British American Tobacco Italia (“BATI”), owner of the historical cigarette brand “MS”, has sued Manifatture Sigaro Toscano (“Manifatture”) to obtain a ruling establishing that the “MST” word and device trademark -- originally registered for tobacco, cigars and cigarettes, and items for smokers in class 34 -- is null. Manifatture then limited the trademark registration by eliminating “cigarettes”, but only after the legal dispute had already begun.
In its claims, BATI argued that due to the high degree of resemblance between the two signs and the identity of the goods for which they were registered, it was highly likely that consumers would be confused, or (in the best case scenario) associate the two trademarks with one another. Nevertheless, BATI highlighted the fact that because the MS trademark is well-known in Italy, Manifatture’s use of a trademark that is extremely similar to MS allows it to take undue advantage of the reputation of plaintiff’s trademark while, at the same time, prejudicing the reputation and distinctiveness of the same.
Manifatture replied to these allegations by denying that there is any risk of confusion between the trademarks because both have a low degree of distinctive character due to the fact that they are acronyms and/or short word trademarks composed of few letters. Further, there are many differences between the two signs and the goods for which they are registered -- one referring to cigarettes and the other to cigars. Manifatture, moreover, asked for a declaration of partial forfeiture for lack of use of the MS trademarks because they were never used with reference to cigars.
On October 30, 2012, the Judge granted the request for a declaration of nullity of the MST trademark and rejected the defendant’s request for partial forfeiture for lack of use.
Before comparing the trademarks, the Judge analyzed the reputation of the MS trademark, affirming that such sign has maintained a certain fame throughout the years, especially in reference to the two letters “MS”. In fact, although various graphic elements have been modified over time (using different kinds of elements which were still significantly distinctive), the combination “MS” has consistently been present in many different graphic renditions and has acquired, over time and through constant use, unquestionable fame.
The Judge then proceeded to compare the trademarks and applied the guidelines as set forth by prominent case-law on the matter. Despite the differences between the graphic elements, the most relevant aspect of the comparison was the identity of the element with the highest level of distinctiveness in the trademarks: the combination “MS”, which is present in both signs. In this comparison the aspect which presented the strongest level of similarity was the phonetic resemblance. In addition, the jurisprudence provides that even a low level of similarity between signs may be compensated by a higher similarity between goods. Here, the Judge determined there was indeed a high risk of confusion between the trademarks because of the partial identity between the registered goods (cigars) or, if the comparison is made with regards to cigars and cigarettes, because of the significant similarity between these products.

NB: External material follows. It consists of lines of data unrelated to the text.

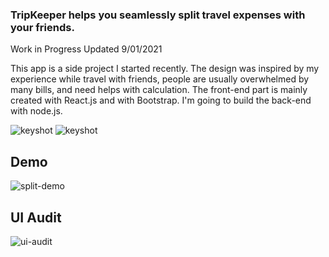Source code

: 
### TripKeeper helps you seamlessly split travel expenses with your friends.

Work in Progress
Updated 9/01/2021

This app is a side project I started recently. The design was inspired by my experience while travel with friends, people are usually overwhelmed by many bills, and need helps with calculation. The front-end part is mainly created with React.js and with Bootstrap. I'm going to build the back-end with node.js.

![keyshot](https://yuanyuanhu96.github.io/ref/concept-1.png)
![keyshot](https://yuanyuanhu96.github.io/ref/concept-2.png)




## Demo
![split-demo](https://yuanyuanhu96.github.io/split-demo-v3.gif)

## UI Audit
![ui-audit](https://yuanyuanhu96.github.io/ref/ui-audit.png)




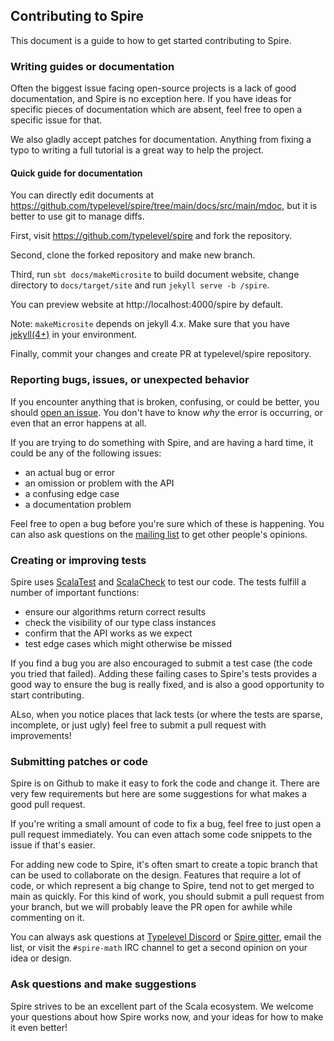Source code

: ## Contributing to Spire

This document is a guide to how to get started contributing to Spire.

### Writing guides or documentation

Often the biggest issue facing open-source projects is a lack of good
documentation, and Spire is no exception here. If you have ideas for
specific pieces of documentation which are absent, feel free to open a
specific issue for that.

We also gladly accept patches for documentation. Anything from fixing
a typo to writing a full tutorial is a great way to help the
project.

#### Quick guide for documentation
You can directly edit documents at https://github.com/typelevel/spire/tree/main/docs/src/main/mdoc, but it is better to use git to manage diffs.


First, visit https://github.com/typelevel/spire and fork the repository.

Second, clone the forked repository and make new branch.

Third, run `sbt docs/makeMicrosite` to build document website, change directory to `docs/target/site` and run `jekyll serve -b /spire`.

You can preview website at http://localhost:4000/spire by default.

Note: `makeMicrosite` depends on jekyll 4.x. Make sure that you have [jekyll(4+)](https://jekyllrb.com/docs/installation/) in your environment.

Finally, commit your changes and create PR at typelevel/spire repository.


### Reporting bugs, issues, or unexpected behavior

If you encounter anything that is broken, confusing, or could be
better, you should
[open an issue](https://github.com/non/spire/issues). You don't have
to know *why* the error is occurring, or even that an error happens at
all.

If you are trying to do something with Spire, and are having a hard
time, it could be any of the following issues:

 * an actual bug or error
 * an omission or problem with the API
 * a confusing edge case
 * a documentation problem

Feel free to open a bug before you're sure which of these is
happening.  You can also ask questions on the
[mailing list](https://groups.google.com/group/spire-math/) to get
other people's opinions.

### Creating or improving tests

Spire uses [ScalaTest](https://www.scalatest.org) and
[ScalaCheck](https://scalacheck.org/) to test our code. The tests
fulfill a number of important functions:

 * ensure our algorithms return correct results
 * check the visibility of our type class instances
 * confirm that the API works as we expect
 * test edge cases which might otherwise be missed

If you find a bug you are also encouraged to submit a test case (the
code you tried that failed). Adding these failing cases to Spire's
tests provides a good way to ensure the bug is really fixed, and is
also a good opportunity to start contributing.

ALso, when you notice places that lack tests (or where the tests are
sparse, incomplete, or just ugly) feel free to submit a pull request
with improvements!

### Submitting patches or code

Spire is on Github to make it easy to fork the code and change it.
There are very few requirements but here are some suggestions for what
makes a good pull request.

If you're writing a small amount of code to fix a bug, feel free to
just open a pull request immediately. You can even attach some code
snippets to the issue if that's easier.

For adding new code to Spire, it's often smart to create a topic
branch that can be used to collaborate on the design. Features that
require a lot of code, or which represent a big change to Spire, tend
not to get merged to main as quickly. For this kind of work, you
should submit a pull request from your branch, but we will probably
leave the PR open for awhile while commenting on it.

You can always ask questions at [Typelevel Discord](https://discord.com/invite/XF3CXcMzqD) or [Spire gitter](https://gitter.im/typelevel/spire), email the list, or visit the `#spire-math` IRC channel
to get a second opinion on your idea or design.

### Ask questions and make suggestions

Spire strives to be an excellent part of the Scala ecosystem. We
welcome your questions about how Spire works now, and your ideas for
how to make it even better!
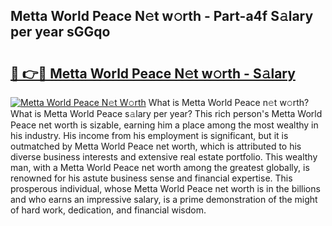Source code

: ## Metta World Peace N𝚎t w𝚘rth - Part-a4f S𝚊lary per year sGGqo

# <h2><a href="http://gc0gd06.nevu.top/?p=Metta+World+Peace">🔗 👉🔴 Metta World Peace N𝚎t w𝚘rth - S𝚊lary</a></h2>

[![Metta World Peace N𝚎t W𝚘rth](https://i.imgur.com/Oavwk0R.jpeg)](http://gc0gd06.nevu.top/?p=Metta+World+Peace)
What is Metta World Peace n𝚎t w𝚘rth? What is Metta World Peace s𝚊lary per year?
This rich person's Metta World Peace net worth is sizable, earning him a place among the most wealthy in his industry. His income from his employment is significant, but it is outmatched by Metta World Peace net worth, which is attributed to his diverse business interests and extensive real estate portfolio. This wealthy man, with a Metta World Peace net worth among the greatest globally, is renowned for his astute business sense and financial expertise. This prosperous individual, whose Metta World Peace net worth is in the billions and who earns an impressive salary, is a prime demonstration of the might of hard work, dedication, and financial wisdom.
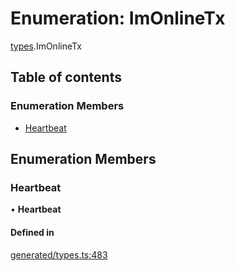 # Enumeration: ImOnlineTx

[types](../wiki/types).ImOnlineTx

## Table of contents

### Enumeration Members

- [Heartbeat](../wiki/types.ImOnlineTx#heartbeat)

## Enumeration Members

### Heartbeat

• **Heartbeat**

#### Defined in

[generated/types.ts:483](https://github.com/PolymathNetwork/polymesh-sdk/blob/c6fe1be3/src/generated/types.ts#L483)

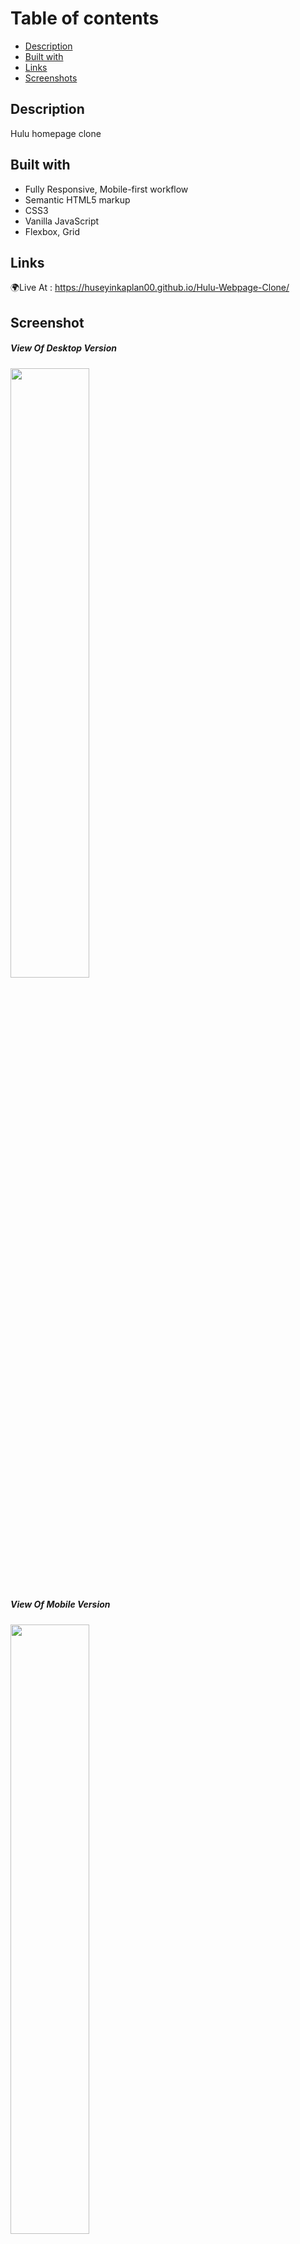 # Table of contents

  - [Description](#description)
  - [Built with](#built-with) 
  - [Links](#links)
  - [Screenshots](#screenshot)
  
## Description

Hulu homepage clone 

## Built with
- Fully Responsive, Mobile-first workflow
- Semantic HTML5 markup
- CSS3
- Vanilla JavaScript
- Flexbox, Grid

## Links
🌍Live At : https://huseyinkaplan00.github.io/Hulu-Webpage-Clone/

## Screenshot

<h5>  View Of Desktop Version </h5>
<img href="#" style="width:50%" src="https://github.com/huseyinkaplan00/Hulu-Webpage-Clone/blob/main/img/ssDesktop.png">
<h5>  View Of Mobile Version </h5>
<img href="#" style="width:50%" src="https://github.com/huseyinkaplan00/Hulu-Webpage-Clone/blob/main/img/ssMobile.png">











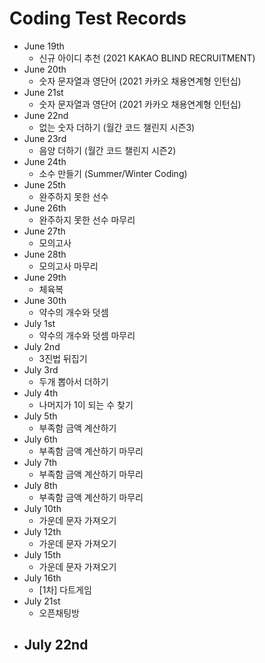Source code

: # Coding Test Records
* June 19th
  - 신규 아이디 추천 (2021 KAKAO BLIND RECRUITMENT)
* June 20th
  - 숫자 문자열과 영단어 (2021 카카오 채용연계형 인턴십)
* June 21st
  - 숫자 문자열과 영단어 (2021 카카오 채용연계형 인턴십)
* June 22nd
  - 없는 숫자 더하기 (월간 코드 챌린지 시즌3)
* June 23rd
  - 음양 더하기 (월간 코드 챌린지 시즌2)
* June 24th
  - 소수 만들기 (Summer/Winter Coding)
* June 25th
  - 완주하지 못한 선수
* June 26th
  - 완주하지 못한 선수 마무리
* June 27th
  - 모의고사
* June 28th
  - 모의고사 마무리
* June 29th
  - 체육복
* June 30th
  - 약수의 개수와 덧셈
* July 1st
  - 약수의 개수와 덧셈 마무리
* July 2nd
  - 3진법 뒤집기
* July 3rd
  - 두개 뽑아서 더하기
* July 4th
  - 나머지가 1이 되는 수 찾기
* July 5th
  - 부족함 금액 계산하기
* July 6th
  - 부족함 금액 계산하기 마무리 
* July 7th
  - 부족함 금액 계산하기 마무리
* July 8th
  - 부족함 금액 계산하기 마무리
* July 10th
  - 가운데 문자 가져오기 
* July 12th
  - 가운데 문자 가져오기  
* July 15th
  - 가운데 문자 가져오기   
* July 16th
  - [1차] 다트게임
* July 21st
  - 오픈채팅방
* July 22nd
  -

The Judge provided a noteworthy clarification with regards to risk of association: likelihood of confusion should not be excluded even when prominent importance is given to the diversity between the signs. Recalling and referring to the historical origins of Manifatture, which was created from a department of BATI, the Judge opined that the peculiar relationship between the parties made the risk of association between the trademarks even more plausible due to the possibility that the consumer could believe there is still a connection between the two companies.
Regarding the counterclaim for partial forfeiture of the MS trademark for lack of use, the Judge established that such counterclaim is not viable when referring to similar goods (cigars) because “the potential extension of a trademark indicates the limit of its exclusivity and the limit of the forfeiture for lack of its use”. Hence, the Judge accepted the plaintiff’s argument concerning forfeiture for lack of use, recognizing a connection between the scope of protection of the trademark (which is extended to similar goods, and, in this case, cigars) and the burden to use the trademarks.